[Stored data]
------------------------------------------------------------------------

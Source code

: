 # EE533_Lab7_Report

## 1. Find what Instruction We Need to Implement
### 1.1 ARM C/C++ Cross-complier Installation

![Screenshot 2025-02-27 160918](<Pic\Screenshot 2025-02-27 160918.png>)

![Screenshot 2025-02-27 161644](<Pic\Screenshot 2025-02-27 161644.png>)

------------------------------------------------------------------------

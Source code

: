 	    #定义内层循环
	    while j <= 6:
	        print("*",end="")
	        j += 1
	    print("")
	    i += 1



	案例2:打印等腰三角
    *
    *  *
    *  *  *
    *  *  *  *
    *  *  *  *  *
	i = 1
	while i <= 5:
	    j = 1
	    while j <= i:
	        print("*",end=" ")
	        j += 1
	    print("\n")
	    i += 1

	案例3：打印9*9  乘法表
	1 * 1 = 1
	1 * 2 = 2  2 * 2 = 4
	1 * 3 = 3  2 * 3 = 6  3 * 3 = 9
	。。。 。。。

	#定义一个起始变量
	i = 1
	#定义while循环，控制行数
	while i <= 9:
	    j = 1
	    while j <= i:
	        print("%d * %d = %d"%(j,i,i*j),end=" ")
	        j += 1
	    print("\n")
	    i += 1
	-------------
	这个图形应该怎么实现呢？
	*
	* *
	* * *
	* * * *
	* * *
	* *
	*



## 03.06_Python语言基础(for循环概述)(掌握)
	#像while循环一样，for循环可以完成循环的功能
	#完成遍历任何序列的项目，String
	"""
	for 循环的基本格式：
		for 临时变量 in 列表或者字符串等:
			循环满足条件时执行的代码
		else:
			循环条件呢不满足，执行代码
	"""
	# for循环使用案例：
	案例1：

------------------------------------------------------------------------

• **WHAT NEEDS TO BE DONE**: Which lines above contain the word "print"? Copy all of them.

• **PROBLEM SOLUTION**:
	        print("*",end="")
	    print("")
	        print("*",end=" ")
	    print("\n")
	        print("%d * %d = %d"%(j,i,i*j),end=" ")
	    print("\n")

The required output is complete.